Oysa kadın ve erkek ancak insanda eşitlenir. Cinsiyet eşitsizliğini ortadan kaldıracak biricik kültür budur. İnsanlığın en büyük davası da kadın ve erkeğin insanda eşitlenmesidir.
TOPLUM DÜŞMANLIĞI
Kadın sorununu cinselliğe indirgeyen bu ilkelliğin toplumsal yargıları bahane etmesi, gizli bir toplum düşmanlığını da yansıtıyor. Giyinmek, eğlenmek, üretmek ve daha onlarca insani değer, insanın toplumsal yaşamının bir ürünüdür. Film izlemek, tiyatro seyretmek, kitap okumak, eğitim almak, evinizin kapısını anahtarla açmak, ışığı yakmak, ocağa tencere koymak ve su kaynatmak, yolculuk yapmak hepsi toplumsal yaşamın gerekleridir. Bütün bu insan etkinliğini toplumsal dayatmanın “standartları” olarak okumak, insanı yeniden mağaraya hapsetmektir.
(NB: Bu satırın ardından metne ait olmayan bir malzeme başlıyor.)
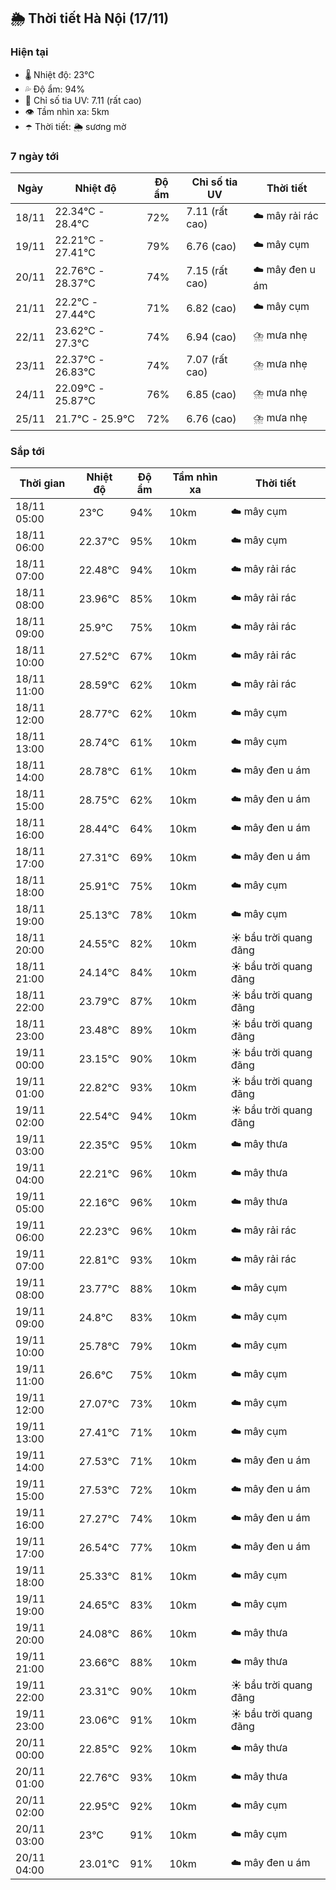 ## 🌦️ Thời tiết Hà Nội (17/11)

### Hiện tại

- 🌡️ Nhiệt độ: 23℃
- 💦 Độ ẩm: 94%
- 🌟 Chỉ số tia UV: 7.11 (rất cao)
- 👁️ Tầm nhìn xa: 5km
- ☂️ Thời tiết: 🌦️ sương mờ

### 7 ngày tới

| Ngày | Nhiệt độ | Độ ẩm | Chỉ số tia UV | Thời tiết |
| --- | --- | --- | --- | --- |
| 18/11 | 22.34℃ - 28.4℃ | 72% | 7.11 (rất cao) | ☁️ mây rải rác |
| 19/11 | 22.21℃ - 27.41℃ | 79% | 6.76 (cao) | ☁️ mây cụm |
| 20/11 | 22.76℃ - 28.37℃ | 74% | 7.15 (rất cao) | ☁️ mây đen u ám |
| 21/11 | 22.2℃ - 27.44℃ | 71% | 6.82 (cao) | ☁️ mây cụm |
| 22/11 | 23.62℃ - 27.3℃ | 74% | 6.94 (cao) | ⛈️ mưa nhẹ |
| 23/11 | 22.37℃ - 26.83℃ | 74% | 7.07 (rất cao) | ⛈️ mưa nhẹ |
| 24/11 | 22.09℃ - 25.87℃ | 76% | 6.85 (cao) | ⛈️ mưa nhẹ |
| 25/11 | 21.7℃ - 25.9℃ | 72% | 6.76 (cao) | ⛈️ mưa nhẹ |

### Sắp tới

| Thời gian | Nhiệt độ | Độ ẩm | Tầm nhìn xa | Thời tiết |
| --- | --- | --- | --- | --- |
| 18/11 05:00 | 23℃ | 94% | 10km | ☁️ mây cụm |
| 18/11 06:00 | 22.37℃ | 95% | 10km | ☁️ mây cụm |
| 18/11 07:00 | 22.48℃ | 94% | 10km | ☁️ mây rải rác |
| 18/11 08:00 | 23.96℃ | 85% | 10km | ☁️ mây rải rác |
| 18/11 09:00 | 25.9℃ | 75% | 10km | ☁️ mây rải rác |
| 18/11 10:00 | 27.52℃ | 67% | 10km | ☁️ mây rải rác |
| 18/11 11:00 | 28.59℃ | 62% | 10km | ☁️ mây rải rác |
| 18/11 12:00 | 28.77℃ | 62% | 10km | ☁️ mây cụm |
| 18/11 13:00 | 28.74℃ | 61% | 10km | ☁️ mây cụm |
| 18/11 14:00 | 28.78℃ | 61% | 10km | ☁️ mây đen u ám |
| 18/11 15:00 | 28.75℃ | 62% | 10km | ☁️ mây đen u ám |
| 18/11 16:00 | 28.44℃ | 64% | 10km | ☁️ mây đen u ám |
| 18/11 17:00 | 27.31℃ | 69% | 10km | ☁️ mây đen u ám |
| 18/11 18:00 | 25.91℃ | 75% | 10km | ☁️ mây cụm |
| 18/11 19:00 | 25.13℃ | 78% | 10km | ☁️ mây cụm |
| 18/11 20:00 | 24.55℃ | 82% | 10km | ☀️ bầu trời quang đãng |
| 18/11 21:00 | 24.14℃ | 84% | 10km | ☀️ bầu trời quang đãng |
| 18/11 22:00 | 23.79℃ | 87% | 10km | ☀️ bầu trời quang đãng |
| 18/11 23:00 | 23.48℃ | 89% | 10km | ☀️ bầu trời quang đãng |
| 19/11 00:00 | 23.15℃ | 90% | 10km | ☀️ bầu trời quang đãng |
| 19/11 01:00 | 22.82℃ | 93% | 10km | ☀️ bầu trời quang đãng |
| 19/11 02:00 | 22.54℃ | 94% | 10km | ☀️ bầu trời quang đãng |
| 19/11 03:00 | 22.35℃ | 95% | 10km | ☁️ mây thưa |
| 19/11 04:00 | 22.21℃ | 96% | 10km | ☁️ mây thưa |
| 19/11 05:00 | 22.16℃ | 96% | 10km | ☁️ mây thưa |
| 19/11 06:00 | 22.23℃ | 96% | 10km | ☁️ mây rải rác |
| 19/11 07:00 | 22.81℃ | 93% | 10km | ☁️ mây rải rác |
| 19/11 08:00 | 23.77℃ | 88% | 10km | ☁️ mây cụm |
| 19/11 09:00 | 24.8℃ | 83% | 10km | ☁️ mây cụm |
| 19/11 10:00 | 25.78℃ | 79% | 10km | ☁️ mây cụm |
| 19/11 11:00 | 26.6℃ | 75% | 10km | ☁️ mây cụm |
| 19/11 12:00 | 27.07℃ | 73% | 10km | ☁️ mây cụm |
| 19/11 13:00 | 27.41℃ | 71% | 10km | ☁️ mây cụm |
| 19/11 14:00 | 27.53℃ | 71% | 10km | ☁️ mây đen u ám |
| 19/11 15:00 | 27.53℃ | 72% | 10km | ☁️ mây đen u ám |
| 19/11 16:00 | 27.27℃ | 74% | 10km | ☁️ mây đen u ám |
| 19/11 17:00 | 26.54℃ | 77% | 10km | ☁️ mây đen u ám |
| 19/11 18:00 | 25.33℃ | 81% | 10km | ☁️ mây cụm |
| 19/11 19:00 | 24.65℃ | 83% | 10km | ☁️ mây cụm |
| 19/11 20:00 | 24.08℃ | 86% | 10km | ☁️ mây thưa |
| 19/11 21:00 | 23.66℃ | 88% | 10km | ☁️ mây thưa |
| 19/11 22:00 | 23.31℃ | 90% | 10km | ☀️ bầu trời quang đãng |
| 19/11 23:00 | 23.06℃ | 91% | 10km | ☀️ bầu trời quang đãng |
| 20/11 00:00 | 22.85℃ | 92% | 10km | ☁️ mây thưa |
| 20/11 01:00 | 22.76℃ | 93% | 10km | ☁️ mây thưa |
| 20/11 02:00 | 22.95℃ | 92% | 10km | ☁️ mây cụm |
| 20/11 03:00 | 23℃ | 91% | 10km | ☁️ mây cụm |
| 20/11 04:00 | 23.01℃ | 91% | 10km | ☁️ mây đen u ám |
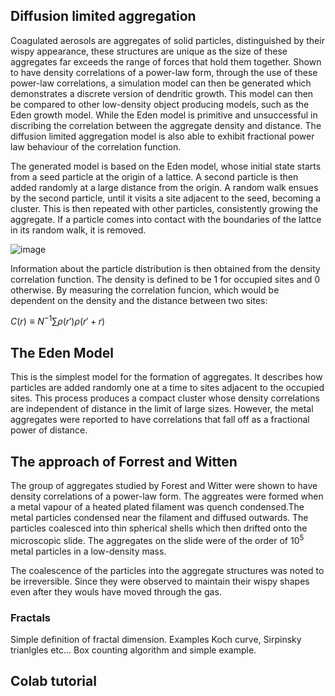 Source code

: ## Diffusion limited aggregation
Coagulated aerosols are aggregates of solid particles, distinguished by their wispy appearance, these structures are unique as the size of these aggregates far exceeds the range of forces that hold them together. Shown to have density correlations of a power-law form, through the use of these power-law correlations, a simulation model can then be generated which demonstrates a discrete version of dendritic growth. This model can then be compared to other low-density object producing models, such as the Eden growth model. While the Eden model is primitive and unsuccessful in discribing the correlation between the aggregate density and distance. The diffusion limited aggregation model is also able to exhibit fractional power law behaviour of the correlation function.  

The generated model is based on the Eden model, whose initial state starts from a seed particle at the origin of a lattice. A second particle is then added randomly at a large distance from the origin. A random walk ensues by the second particle, until it visits a site adjacent to the seed, becoming a cluster. This is then repeated with other particles, consistently growing the aggregate. If a particle comes into contact with the boundaries of the lattce in its random walk, it is removed. 

![image](https://github.com/emaz2718/SM_and_MC_course/assets/151519476/d3693459-8c80-4a64-9697-1262d41b9e20)

Information about the particle distribution is then obtained from the density correlation function. The density is defined to be 1 for occupied sites and 0 otherwise. By measuring the correlation funcion, which would be dependent on the density and the distance between two sites:

$C(r)≡N^{-1}∑ρ(r')ρ(r'+r)$



## The Eden Model
This is the simplest model for the formation of aggregates. It describes how particles are added randomly one at a time to sites adjacent to the occupied sites. This process produces a compact cluster whose density correlations are independent of distance in the limit of large sizes. However, the metal aggregates were reported to have correlations that fall off as a fractional power of distance. 

## The approach of Forrest and Witten
The group of aggregates studied by Forest and Witter were shown to have density correlations of a power-law form. The aggreates were formed when a metal vapour of a heated plated filament was quench condensed.The metal particles condensed near the filament and diffused outwards. The particles coalesced into thin spherical shells which then drifted onto the microscopic slide. The aggregates on the slide were of the order of $10^{5}$ metal particles in a low-density mass. 

The coalescence of the particles into the aggregate structures was noted to be irreversible. Since they were observed to maintain their wispy shapes even after they wouls have moved through the gas.

### Fractals

Simple definition of fractal dimension. Examples Koch curve, Sirpinsky trianlgles etc...
Box counting algorithm and simple example.


## Colab tutorial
Yeniden mağaraya dönülecekse, “toplumun güzellik standartına (!)” karşı bıyık bırakma eylemi yaygın bir eylem biçimine dönüştürülebilir. Ancak kadın sorununun ideolojik, siyasal ve toplumsal içeriğinin sapması, bambaşka yöntemlerle tersine çevrilecektir.